» Task details
Only the lines from the top of the material through the line containing "Visitor Complex in Florida." should be restated, each one exactly.

» Listed entries
****************

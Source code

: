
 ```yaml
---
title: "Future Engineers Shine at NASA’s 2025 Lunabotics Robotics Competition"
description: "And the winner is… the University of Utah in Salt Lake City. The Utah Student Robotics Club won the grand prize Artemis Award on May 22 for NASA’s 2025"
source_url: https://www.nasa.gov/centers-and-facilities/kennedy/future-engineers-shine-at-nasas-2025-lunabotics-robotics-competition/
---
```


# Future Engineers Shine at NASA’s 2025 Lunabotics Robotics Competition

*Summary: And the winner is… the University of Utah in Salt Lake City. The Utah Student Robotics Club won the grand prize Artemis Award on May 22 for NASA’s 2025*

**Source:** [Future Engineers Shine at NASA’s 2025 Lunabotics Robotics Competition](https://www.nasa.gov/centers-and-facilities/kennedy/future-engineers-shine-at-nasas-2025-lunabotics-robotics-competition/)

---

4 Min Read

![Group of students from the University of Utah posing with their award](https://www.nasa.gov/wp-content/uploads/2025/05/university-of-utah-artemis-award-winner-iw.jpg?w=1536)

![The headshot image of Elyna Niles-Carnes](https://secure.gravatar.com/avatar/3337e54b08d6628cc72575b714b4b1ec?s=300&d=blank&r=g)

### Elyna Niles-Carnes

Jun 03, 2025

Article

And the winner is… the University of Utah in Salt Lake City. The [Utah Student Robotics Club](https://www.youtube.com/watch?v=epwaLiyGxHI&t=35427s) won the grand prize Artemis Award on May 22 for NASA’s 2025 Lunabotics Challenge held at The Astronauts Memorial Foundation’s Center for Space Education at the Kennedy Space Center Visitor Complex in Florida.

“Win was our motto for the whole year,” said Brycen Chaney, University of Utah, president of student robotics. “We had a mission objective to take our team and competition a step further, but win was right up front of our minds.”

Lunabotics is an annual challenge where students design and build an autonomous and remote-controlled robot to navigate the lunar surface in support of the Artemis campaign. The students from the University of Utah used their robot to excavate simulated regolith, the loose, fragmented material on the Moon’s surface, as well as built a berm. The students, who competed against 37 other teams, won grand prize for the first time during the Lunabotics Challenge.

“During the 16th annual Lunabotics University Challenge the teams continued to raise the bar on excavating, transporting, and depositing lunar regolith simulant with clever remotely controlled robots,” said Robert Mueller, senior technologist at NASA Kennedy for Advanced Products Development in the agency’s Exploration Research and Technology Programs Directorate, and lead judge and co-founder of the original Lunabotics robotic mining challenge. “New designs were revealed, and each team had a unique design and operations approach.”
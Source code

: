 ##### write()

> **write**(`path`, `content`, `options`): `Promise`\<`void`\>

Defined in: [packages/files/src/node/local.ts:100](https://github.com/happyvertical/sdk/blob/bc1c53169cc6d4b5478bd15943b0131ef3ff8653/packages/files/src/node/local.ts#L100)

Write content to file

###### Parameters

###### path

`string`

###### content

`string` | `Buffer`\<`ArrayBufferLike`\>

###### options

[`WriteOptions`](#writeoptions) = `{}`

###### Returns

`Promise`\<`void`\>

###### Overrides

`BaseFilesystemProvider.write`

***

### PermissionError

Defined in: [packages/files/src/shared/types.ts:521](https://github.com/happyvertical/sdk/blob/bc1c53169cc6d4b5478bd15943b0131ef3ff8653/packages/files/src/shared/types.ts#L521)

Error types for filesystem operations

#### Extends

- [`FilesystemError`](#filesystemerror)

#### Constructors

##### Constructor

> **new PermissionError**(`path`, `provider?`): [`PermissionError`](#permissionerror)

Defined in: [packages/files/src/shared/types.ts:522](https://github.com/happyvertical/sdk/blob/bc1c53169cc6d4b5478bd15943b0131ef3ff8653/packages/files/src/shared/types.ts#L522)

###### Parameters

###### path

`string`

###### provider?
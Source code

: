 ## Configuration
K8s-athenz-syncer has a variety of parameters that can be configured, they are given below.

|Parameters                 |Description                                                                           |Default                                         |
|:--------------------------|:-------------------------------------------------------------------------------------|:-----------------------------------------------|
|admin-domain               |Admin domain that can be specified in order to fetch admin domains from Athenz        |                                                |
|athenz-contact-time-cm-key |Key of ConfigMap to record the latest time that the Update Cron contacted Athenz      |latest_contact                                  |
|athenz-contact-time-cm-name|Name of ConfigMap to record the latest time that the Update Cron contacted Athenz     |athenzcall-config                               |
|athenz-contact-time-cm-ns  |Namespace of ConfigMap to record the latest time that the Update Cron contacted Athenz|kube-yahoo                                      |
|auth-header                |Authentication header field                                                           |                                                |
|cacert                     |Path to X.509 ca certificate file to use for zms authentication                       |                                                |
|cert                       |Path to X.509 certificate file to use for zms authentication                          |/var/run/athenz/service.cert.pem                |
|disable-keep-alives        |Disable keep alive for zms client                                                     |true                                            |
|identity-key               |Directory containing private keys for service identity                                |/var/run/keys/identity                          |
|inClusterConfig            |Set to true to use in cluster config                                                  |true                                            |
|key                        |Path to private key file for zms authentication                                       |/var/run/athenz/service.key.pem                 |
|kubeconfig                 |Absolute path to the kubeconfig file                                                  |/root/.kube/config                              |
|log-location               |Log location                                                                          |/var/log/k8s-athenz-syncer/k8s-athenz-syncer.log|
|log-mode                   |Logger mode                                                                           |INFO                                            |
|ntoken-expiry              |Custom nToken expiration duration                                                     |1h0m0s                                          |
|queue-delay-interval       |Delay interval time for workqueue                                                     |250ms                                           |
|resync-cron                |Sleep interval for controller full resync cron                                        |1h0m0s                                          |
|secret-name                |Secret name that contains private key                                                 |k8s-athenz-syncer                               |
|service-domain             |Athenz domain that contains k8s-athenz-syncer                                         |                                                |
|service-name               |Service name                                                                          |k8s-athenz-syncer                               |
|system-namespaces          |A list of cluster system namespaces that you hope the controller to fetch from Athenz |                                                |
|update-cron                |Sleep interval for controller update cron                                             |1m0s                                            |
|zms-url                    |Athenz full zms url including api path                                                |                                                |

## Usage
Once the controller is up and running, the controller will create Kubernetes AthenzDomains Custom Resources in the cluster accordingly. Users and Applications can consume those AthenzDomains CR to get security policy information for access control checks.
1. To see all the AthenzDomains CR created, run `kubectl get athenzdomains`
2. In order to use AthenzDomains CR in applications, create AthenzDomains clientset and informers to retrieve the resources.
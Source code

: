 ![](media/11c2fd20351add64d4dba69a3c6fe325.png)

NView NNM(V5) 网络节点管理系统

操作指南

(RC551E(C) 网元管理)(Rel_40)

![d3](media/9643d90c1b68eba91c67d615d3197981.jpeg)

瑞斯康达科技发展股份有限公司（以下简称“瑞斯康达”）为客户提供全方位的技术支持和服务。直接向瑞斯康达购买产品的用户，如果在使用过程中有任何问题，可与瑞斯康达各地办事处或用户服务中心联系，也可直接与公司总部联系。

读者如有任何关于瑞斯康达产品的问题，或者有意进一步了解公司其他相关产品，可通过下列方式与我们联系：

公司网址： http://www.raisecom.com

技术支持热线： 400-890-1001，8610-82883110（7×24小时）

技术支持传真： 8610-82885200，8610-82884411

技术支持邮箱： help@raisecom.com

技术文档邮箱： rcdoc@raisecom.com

****************

» Reply to the exercise
Source code

:
 ```yaml
---
title: "Future Engineers Shine at NASA’s 2025 Lunabotics Robotics Competition"
description: "And the winner is… the University of Utah in Salt Lake City. The Utah Student Robotics Club won the grand prize Artemis Award on May 22 for NASA’s 2025"
source_url: https://www.nasa.gov/centers-and-facilities/kennedy/future-engineers-shine-at-nasas-2025-lunabotics-robotics-competition/
---
```


# Future Engineers Shine at NASA’s 2025 Lunabotics Robotics Competition

*Summary: And the winner is… the University of Utah in Salt Lake City. The Utah Student Robotics Club won the grand prize Artemis Award on May 22 for NASA’s 2025*

**Source:** [Future Engineers Shine at NASA’s 2025 Lunabotics Robotics Competition](https://www.nasa.gov/centers-and-facilities/kennedy/future-engineers-shine-at-nasas-2025-lunabotics-robotics-competition/)

---

4 Min Read

![Group of students from the University of Utah posing with their award](https://www.nasa.gov/wp-content/uploads/2025/05/university-of-utah-artemis-award-winner-iw.jpg?w=1536)

![The headshot image of Elyna Niles-Carnes](https://secure.gravatar.com/avatar/3337e54b08d6628cc72575b714b4b1ec?s=300&d=blank&r=g)

### Elyna Niles-Carnes

Jun 03, 2025

Article

And the winner is… the University of Utah in Salt Lake City. The [Utah Student Robotics Club](https://www.youtube.com/watch?v=epwaLiyGxHI&t=35427s) won the grand prize Artemis Award on May 22 for NASA’s 2025 Lunabotics Challenge held at The Astronauts Memorial Foundation’s Center for Space Education at the Kennedy Space Center Visitor Complex in Florida.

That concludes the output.